What is the purpose of books? Not the same in every culture. A display of thirteen centuries of illustrated books in Japan shows books dedicated to catching the essence of a moment - a second - or even a nanosecond. One scroll illustrates a single day's journey. An all-night party by Hokusai produced 364 sketches. The books themselves were perceived as ephemera.
"When the evanescent is carefully contemplated, something timeless is revealed," says Edward Rothstein (New York Times). The exhibition is in the New York Public Library until 4 February 2007.
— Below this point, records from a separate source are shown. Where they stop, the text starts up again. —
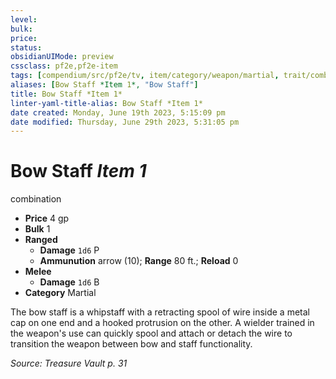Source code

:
 ```yaml
---
level:
bulk:
price:
status:
obsidianUIMode: preview
cssclass: pf2e,pf2e-item
tags: [compendium/src/pf2e/tv, item/category/weapon/martial, trait/combination, trait/deadly-d8, trait/finesse, trait/monk, trait/parry, trait/sweep]
aliases: [Bow Staff *Item 1*, "Bow Staff"]
title: Bow Staff *Item 1*
linter-yaml-title-alias: Bow Staff *Item 1*
date created: Monday, June 19th 2023, 5:15:09 pm
date modified: Thursday, June 29th 2023, 5:31:05 pm
---
```


# Bow Staff *Item 1*

combination  

- **Price** 4 gp
- **Bulk** 1
- **Ranged**  
  - **Damage** `1d6` P
  - **Ammunution** arrow (10); **Range** 80 ft.; **Reload** 0
- **Melee**  
  - **Damage** `1d6` B
- **Category** Martial

The bow staff is a whipstaff with a retracting spool of wire inside a metal cap on one end and a hooked protrusion on the other. A wielder trained in the weapon's use can quickly spool and attach or detach the wire to transition the weapon between bow and staff functionality.

*Source: Treasure Vault p. 31*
Ehon: The Artist and the book in Japan
Were these beautiful, strange, startling books the equivalent of a newspaper? Is online journalism the ultimate in ephemera, or a museum of fossils?
2 comments
May 10, 2007 • Posted by rachel
I think so, especially as the chapters are like modules — most of them really can be read in any order. (I’m assuming the book you mean is ‘Nine Winning Habits of Successful Authors’.) In fact I dare say many books are read this way, the internet way, although authors prefer to think otherwise. Novels, not! Except… one of my sisters always reads the last chapter first…
May 09, 2007 • Posted by Richard
In your book, you analyze some 60 works of fiction, not all of which would necessarily be familiar to the common reader. Would the reader of this book immediately turn to the works he or she is most familiar with?